Rendered images with source text:
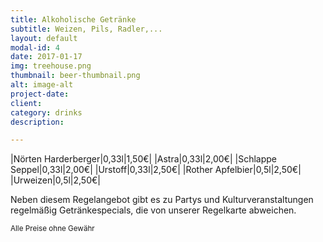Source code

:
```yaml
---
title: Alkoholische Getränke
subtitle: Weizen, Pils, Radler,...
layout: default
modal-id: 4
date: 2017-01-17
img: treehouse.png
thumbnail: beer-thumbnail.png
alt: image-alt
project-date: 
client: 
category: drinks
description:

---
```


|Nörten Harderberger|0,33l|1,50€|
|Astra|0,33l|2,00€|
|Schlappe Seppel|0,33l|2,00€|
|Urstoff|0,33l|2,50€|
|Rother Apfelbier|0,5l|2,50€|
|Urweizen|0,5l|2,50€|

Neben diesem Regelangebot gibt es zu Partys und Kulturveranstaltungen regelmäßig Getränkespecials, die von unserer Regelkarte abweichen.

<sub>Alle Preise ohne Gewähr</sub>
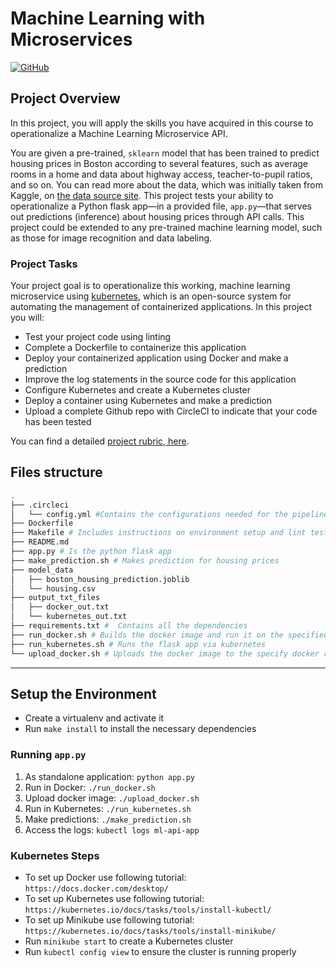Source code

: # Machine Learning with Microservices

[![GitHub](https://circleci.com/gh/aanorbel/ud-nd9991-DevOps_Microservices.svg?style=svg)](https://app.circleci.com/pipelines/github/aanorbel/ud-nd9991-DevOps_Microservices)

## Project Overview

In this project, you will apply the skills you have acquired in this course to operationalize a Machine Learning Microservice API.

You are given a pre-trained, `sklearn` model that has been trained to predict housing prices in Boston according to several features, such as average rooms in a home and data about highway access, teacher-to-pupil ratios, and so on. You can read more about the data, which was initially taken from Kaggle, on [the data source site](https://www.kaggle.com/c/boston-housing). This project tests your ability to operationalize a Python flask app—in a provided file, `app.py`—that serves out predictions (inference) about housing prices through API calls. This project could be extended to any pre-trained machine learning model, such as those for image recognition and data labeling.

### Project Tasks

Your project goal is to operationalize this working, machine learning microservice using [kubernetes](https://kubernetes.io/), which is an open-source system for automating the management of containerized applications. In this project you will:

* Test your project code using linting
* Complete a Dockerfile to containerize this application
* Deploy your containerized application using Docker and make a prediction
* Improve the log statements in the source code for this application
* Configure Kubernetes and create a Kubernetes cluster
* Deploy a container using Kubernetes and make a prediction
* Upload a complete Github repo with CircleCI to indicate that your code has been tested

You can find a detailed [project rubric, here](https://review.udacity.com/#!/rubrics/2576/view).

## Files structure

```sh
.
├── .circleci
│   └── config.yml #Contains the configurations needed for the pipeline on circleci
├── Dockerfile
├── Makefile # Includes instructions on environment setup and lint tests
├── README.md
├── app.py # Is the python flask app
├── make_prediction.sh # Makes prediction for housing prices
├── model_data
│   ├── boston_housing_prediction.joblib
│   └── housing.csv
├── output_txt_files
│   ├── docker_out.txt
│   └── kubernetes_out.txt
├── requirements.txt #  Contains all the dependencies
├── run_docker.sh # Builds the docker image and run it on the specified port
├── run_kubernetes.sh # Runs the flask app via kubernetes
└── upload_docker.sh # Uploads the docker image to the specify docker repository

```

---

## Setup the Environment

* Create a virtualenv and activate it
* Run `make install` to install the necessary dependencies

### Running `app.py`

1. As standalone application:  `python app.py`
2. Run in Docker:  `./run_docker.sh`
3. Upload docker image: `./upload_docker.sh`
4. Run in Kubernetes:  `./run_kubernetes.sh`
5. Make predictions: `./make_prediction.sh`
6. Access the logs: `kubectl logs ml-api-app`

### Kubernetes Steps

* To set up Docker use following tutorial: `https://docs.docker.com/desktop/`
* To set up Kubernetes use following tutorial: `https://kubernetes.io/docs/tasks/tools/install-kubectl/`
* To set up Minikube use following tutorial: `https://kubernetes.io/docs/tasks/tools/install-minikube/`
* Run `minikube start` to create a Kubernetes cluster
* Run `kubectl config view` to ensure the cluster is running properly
--
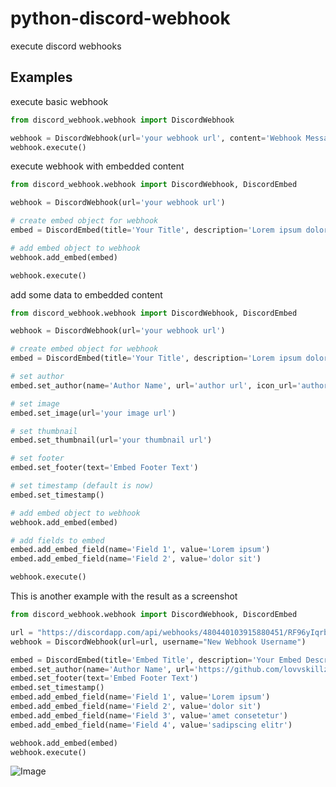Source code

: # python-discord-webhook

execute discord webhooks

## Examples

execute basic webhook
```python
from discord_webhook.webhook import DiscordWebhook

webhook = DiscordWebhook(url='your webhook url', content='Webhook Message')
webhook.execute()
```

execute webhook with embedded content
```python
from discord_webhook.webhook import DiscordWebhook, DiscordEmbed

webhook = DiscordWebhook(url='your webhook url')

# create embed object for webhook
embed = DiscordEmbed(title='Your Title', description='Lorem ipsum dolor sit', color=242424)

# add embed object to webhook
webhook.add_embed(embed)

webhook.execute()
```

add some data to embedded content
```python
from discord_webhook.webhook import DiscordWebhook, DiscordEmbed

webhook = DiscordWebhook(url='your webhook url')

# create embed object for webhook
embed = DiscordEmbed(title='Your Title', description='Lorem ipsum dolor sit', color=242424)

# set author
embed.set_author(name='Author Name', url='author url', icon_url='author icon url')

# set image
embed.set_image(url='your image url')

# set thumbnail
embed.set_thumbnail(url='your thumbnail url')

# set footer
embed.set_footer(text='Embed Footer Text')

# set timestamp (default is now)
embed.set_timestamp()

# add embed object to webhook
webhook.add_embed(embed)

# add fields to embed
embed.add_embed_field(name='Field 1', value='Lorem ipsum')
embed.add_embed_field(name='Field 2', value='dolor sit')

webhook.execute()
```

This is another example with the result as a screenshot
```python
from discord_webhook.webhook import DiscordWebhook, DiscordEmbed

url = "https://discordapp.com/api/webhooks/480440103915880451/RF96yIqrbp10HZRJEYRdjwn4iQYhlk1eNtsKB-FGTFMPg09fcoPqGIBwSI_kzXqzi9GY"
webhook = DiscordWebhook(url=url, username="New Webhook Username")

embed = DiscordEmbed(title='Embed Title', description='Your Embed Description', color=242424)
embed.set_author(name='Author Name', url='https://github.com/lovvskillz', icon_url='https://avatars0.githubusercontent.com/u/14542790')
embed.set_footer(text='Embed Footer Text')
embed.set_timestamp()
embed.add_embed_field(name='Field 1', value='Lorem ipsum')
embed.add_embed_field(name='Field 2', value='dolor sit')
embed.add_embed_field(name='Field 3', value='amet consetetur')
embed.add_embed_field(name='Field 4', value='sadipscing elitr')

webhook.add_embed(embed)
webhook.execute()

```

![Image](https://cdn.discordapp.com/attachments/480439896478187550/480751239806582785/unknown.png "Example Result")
--
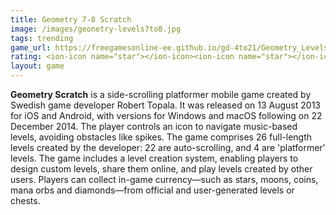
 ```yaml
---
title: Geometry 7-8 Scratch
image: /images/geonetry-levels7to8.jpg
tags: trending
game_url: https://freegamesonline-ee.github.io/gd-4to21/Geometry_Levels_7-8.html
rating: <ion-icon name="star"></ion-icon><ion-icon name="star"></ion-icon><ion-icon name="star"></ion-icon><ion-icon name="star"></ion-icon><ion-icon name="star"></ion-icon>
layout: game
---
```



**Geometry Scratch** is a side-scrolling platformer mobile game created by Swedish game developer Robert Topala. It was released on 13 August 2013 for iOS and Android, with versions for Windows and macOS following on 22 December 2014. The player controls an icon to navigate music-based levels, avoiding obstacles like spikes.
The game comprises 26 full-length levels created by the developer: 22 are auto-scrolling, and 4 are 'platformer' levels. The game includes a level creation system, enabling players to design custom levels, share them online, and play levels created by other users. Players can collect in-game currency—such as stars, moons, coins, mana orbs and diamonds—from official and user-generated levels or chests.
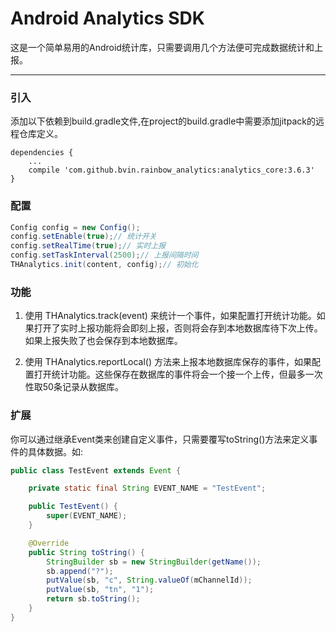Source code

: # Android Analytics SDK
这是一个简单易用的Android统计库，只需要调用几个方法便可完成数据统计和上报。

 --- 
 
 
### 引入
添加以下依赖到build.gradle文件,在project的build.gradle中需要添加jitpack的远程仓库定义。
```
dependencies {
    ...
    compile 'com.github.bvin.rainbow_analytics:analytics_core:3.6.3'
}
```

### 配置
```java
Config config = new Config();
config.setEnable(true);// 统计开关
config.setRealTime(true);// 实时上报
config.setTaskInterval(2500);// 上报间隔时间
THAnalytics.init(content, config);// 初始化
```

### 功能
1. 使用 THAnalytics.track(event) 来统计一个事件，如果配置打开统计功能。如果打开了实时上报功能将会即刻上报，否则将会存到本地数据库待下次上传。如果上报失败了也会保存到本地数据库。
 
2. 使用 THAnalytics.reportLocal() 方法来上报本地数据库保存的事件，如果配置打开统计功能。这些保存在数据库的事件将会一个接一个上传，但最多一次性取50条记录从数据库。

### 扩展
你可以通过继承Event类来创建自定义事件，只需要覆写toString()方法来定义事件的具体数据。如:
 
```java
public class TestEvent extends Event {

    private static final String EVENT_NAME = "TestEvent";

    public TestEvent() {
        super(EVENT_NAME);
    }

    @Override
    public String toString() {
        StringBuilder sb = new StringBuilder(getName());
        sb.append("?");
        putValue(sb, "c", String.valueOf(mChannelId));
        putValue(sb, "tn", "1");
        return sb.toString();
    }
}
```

AIM OF THE EXERCISE: Return all lines above that mention the word "dependencies".

EXPECTED ANSWER:
├── requirements.txt #  Contains all the dependencies
* Run `make install` to install the necessary dependencies
dependencies {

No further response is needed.